Até os dias de hoje eu me culpo pela Mel ter sido transformada em uma vampira. Eu sabia que ela queria fazer isso um dia, mas, ela poderia ter vivido mais como humana e até ter tido um filho se quisesse.
Depois que a Mel foi transformada, nunca mais ousei chegar perto dela. Eu sei que se eu me descontrolar, posso matá-la. Mesmo que hoje eu saiba controlar muito bem minha sede por energia, não vou me arriscar a matá-la.

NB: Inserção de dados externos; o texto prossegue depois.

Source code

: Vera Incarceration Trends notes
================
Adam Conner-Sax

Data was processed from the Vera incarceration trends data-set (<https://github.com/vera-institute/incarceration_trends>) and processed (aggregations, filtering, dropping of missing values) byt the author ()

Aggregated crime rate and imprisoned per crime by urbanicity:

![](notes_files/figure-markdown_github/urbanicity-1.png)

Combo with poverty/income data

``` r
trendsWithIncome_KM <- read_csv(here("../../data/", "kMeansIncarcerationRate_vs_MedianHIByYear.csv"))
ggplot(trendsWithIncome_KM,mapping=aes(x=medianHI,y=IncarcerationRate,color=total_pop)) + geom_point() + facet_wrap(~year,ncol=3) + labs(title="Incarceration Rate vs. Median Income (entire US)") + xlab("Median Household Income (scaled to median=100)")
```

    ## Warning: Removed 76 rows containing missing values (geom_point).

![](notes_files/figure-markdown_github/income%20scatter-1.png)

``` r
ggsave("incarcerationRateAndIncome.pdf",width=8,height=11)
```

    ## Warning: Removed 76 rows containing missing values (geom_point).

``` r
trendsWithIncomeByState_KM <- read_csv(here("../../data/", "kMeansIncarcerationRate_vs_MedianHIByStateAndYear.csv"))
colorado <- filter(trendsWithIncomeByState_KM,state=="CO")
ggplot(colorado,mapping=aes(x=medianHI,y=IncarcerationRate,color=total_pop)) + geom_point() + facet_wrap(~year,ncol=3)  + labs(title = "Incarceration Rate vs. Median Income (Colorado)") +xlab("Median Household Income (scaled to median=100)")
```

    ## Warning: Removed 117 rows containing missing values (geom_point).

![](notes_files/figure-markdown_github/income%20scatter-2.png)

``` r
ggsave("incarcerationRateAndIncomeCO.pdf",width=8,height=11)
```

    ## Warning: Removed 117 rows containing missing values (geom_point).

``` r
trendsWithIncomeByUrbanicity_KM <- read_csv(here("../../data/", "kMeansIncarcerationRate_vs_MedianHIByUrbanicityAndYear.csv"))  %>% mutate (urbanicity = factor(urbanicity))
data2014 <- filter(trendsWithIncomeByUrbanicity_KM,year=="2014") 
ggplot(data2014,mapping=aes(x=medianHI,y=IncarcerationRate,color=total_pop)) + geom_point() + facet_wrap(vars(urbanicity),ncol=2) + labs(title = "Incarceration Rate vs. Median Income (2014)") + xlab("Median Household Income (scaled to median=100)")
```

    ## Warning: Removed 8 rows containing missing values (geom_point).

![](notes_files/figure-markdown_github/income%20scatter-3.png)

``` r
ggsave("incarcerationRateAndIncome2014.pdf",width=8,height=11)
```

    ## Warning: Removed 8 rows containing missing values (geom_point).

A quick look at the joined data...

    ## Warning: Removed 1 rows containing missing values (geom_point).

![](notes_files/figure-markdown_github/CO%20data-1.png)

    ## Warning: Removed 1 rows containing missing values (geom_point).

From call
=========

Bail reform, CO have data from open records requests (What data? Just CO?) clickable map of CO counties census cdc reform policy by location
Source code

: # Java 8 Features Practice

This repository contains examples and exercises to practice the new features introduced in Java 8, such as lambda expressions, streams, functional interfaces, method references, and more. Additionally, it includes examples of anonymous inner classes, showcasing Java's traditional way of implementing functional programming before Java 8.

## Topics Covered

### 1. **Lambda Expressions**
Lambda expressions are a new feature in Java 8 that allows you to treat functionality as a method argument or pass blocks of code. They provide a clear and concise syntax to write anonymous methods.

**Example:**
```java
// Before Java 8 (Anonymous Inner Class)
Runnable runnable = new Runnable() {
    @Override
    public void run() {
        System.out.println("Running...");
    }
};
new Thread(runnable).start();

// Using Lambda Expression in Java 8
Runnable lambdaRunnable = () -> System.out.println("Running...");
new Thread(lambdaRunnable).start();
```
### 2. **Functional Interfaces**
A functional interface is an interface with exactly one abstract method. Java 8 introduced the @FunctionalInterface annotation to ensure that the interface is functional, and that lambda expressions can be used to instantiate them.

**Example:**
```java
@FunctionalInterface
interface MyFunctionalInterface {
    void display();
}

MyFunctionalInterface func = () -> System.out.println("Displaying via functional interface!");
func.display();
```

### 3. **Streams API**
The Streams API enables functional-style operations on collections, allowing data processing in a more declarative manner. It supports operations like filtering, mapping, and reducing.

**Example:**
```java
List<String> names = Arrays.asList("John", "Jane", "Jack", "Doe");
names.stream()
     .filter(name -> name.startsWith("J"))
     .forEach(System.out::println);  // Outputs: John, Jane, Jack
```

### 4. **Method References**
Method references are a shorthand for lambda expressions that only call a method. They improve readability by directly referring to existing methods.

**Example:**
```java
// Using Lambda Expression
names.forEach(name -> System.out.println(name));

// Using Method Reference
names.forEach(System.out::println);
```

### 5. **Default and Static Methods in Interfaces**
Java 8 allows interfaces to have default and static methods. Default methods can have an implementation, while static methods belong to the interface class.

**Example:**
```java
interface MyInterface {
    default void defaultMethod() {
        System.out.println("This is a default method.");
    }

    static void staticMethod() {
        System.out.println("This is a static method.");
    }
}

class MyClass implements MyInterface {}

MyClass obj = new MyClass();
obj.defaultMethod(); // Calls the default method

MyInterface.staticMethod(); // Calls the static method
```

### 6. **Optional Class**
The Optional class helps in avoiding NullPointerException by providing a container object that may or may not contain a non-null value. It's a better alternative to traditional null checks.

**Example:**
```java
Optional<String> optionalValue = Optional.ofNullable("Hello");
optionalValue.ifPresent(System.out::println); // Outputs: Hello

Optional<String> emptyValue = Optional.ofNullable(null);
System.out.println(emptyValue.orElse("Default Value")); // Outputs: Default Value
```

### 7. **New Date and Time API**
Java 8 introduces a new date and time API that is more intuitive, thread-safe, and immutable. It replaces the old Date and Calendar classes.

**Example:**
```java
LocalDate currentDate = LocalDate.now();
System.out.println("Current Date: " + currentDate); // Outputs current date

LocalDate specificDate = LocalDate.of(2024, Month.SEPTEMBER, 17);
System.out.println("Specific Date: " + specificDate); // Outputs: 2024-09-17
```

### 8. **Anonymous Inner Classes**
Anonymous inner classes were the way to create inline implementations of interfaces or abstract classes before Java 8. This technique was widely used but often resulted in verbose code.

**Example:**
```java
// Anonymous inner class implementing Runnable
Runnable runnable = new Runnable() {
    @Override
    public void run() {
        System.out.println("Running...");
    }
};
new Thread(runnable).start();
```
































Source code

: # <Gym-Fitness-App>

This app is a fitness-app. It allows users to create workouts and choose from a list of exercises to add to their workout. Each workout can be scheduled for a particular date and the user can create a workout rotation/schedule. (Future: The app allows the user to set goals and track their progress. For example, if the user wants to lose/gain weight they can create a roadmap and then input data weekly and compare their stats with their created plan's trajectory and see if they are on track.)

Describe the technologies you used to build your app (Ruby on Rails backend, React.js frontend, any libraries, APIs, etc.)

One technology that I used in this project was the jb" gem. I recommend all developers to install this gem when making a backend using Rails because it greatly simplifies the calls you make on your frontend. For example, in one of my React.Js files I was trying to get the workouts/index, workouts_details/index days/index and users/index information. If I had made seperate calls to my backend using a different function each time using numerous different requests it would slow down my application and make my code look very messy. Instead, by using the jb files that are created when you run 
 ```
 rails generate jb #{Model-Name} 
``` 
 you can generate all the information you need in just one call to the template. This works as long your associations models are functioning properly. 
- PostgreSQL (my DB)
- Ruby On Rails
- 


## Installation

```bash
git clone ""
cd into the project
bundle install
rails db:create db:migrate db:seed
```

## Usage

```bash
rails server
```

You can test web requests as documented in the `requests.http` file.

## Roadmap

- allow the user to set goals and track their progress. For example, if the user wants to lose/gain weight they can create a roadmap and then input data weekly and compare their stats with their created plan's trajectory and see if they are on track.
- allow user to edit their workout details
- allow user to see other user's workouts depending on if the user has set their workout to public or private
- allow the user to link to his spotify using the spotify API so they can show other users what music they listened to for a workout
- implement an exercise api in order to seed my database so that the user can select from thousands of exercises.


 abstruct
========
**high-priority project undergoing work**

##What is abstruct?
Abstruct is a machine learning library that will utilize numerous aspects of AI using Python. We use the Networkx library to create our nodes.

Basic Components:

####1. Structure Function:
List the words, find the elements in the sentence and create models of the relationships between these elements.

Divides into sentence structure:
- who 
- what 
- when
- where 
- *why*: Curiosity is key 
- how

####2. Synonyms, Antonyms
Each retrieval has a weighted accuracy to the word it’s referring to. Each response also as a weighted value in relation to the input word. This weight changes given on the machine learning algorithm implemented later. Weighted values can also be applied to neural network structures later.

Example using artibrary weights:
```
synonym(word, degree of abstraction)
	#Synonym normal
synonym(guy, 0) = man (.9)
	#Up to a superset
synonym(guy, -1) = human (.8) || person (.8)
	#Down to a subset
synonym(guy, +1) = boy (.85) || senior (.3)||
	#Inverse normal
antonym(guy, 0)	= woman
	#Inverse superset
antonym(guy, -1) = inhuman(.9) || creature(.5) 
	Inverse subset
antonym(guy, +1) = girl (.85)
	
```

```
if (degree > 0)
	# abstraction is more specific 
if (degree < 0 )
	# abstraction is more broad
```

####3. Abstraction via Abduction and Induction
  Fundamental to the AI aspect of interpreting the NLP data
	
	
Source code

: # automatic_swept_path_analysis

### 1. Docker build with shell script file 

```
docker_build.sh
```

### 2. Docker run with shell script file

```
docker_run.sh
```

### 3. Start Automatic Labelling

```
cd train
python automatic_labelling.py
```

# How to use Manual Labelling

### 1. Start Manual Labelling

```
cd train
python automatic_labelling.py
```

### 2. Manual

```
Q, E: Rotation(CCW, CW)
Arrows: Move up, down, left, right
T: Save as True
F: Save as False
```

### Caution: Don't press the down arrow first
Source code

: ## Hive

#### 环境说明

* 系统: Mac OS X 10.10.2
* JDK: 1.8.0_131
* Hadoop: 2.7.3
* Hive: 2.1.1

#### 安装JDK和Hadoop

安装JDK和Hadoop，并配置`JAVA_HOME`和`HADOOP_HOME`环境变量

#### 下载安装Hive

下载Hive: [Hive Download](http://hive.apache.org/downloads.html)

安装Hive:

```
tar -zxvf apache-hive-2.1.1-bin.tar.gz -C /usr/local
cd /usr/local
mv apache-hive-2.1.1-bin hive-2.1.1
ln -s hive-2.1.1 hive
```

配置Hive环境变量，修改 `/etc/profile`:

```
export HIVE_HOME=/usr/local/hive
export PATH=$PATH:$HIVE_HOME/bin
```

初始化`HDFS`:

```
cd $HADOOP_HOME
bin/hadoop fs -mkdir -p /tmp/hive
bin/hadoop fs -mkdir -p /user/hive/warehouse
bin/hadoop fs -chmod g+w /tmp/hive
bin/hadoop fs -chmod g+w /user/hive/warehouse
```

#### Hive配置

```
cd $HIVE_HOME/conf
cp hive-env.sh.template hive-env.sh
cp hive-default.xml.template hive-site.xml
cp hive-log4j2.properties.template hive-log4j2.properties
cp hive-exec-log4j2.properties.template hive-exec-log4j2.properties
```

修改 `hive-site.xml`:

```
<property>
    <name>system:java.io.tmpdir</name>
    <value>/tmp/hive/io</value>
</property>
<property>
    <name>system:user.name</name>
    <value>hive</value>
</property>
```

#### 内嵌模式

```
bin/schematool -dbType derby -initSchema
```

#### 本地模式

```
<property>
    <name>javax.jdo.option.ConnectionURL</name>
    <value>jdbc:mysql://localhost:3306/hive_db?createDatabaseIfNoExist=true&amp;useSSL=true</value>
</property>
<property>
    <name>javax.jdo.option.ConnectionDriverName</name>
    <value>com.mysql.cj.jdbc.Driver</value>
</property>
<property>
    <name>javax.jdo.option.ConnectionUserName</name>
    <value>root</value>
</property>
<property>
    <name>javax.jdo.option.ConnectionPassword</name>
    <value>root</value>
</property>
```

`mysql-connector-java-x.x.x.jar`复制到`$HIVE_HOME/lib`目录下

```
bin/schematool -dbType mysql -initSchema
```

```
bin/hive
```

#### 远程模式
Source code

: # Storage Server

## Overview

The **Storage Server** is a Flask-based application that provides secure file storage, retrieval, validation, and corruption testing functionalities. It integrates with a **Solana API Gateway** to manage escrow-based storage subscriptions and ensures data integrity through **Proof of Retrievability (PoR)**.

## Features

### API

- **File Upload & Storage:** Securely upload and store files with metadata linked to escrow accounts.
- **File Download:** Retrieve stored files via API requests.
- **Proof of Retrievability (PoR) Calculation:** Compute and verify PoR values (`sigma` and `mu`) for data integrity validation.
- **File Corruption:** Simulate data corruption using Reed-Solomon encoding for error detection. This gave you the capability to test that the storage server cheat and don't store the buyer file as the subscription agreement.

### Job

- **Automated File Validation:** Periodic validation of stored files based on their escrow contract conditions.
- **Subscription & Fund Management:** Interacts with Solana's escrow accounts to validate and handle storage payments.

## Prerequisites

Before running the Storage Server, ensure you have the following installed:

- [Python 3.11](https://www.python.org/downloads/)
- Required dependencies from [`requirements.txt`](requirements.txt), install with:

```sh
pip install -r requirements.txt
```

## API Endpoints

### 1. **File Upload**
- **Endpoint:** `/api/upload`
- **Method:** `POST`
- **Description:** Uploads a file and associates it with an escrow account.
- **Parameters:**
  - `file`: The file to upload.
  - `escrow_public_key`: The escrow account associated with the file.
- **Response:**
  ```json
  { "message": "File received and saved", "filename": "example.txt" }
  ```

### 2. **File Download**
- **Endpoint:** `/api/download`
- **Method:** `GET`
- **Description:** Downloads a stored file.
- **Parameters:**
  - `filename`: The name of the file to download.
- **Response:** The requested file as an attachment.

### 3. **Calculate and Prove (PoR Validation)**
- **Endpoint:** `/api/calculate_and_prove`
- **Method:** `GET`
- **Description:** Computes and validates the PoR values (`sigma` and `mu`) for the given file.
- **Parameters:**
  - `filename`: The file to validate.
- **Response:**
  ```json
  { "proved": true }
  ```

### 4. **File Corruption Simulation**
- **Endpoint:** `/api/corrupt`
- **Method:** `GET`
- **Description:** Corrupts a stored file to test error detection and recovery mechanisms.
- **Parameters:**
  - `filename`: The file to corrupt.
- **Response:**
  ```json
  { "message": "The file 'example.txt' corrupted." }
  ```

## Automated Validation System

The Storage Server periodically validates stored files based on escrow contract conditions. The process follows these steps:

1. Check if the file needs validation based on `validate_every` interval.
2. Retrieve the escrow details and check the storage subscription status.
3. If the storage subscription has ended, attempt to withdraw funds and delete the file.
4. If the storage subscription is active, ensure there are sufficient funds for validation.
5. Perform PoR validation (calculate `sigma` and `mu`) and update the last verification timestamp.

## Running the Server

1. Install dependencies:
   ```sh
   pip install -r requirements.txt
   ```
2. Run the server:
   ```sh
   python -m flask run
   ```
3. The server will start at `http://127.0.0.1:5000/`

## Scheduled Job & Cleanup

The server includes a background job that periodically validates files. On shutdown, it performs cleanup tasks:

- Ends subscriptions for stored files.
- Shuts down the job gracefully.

Todas essas lembranças fazem com que eu me sinta frágil e sozinha. Eu deixei a Mel após a morte da Sara porque eu queria continuar a matar bandidos como ela fazia e acima de tudo, eu queria dar a Mel o prazer de saber que o homem que havia matado a mãe dela morreu implorando por sua vida enquanto eu sugava sua energia.
Tudo que eu fiz durante todos estes dez anos foi matar bandidos e seguir pelo mundo procurando pistas do assassino da Sara. Eu não vou descansar até fazer esse homem pagar por toda dor e sofrimento que ele fez a Mel sentir.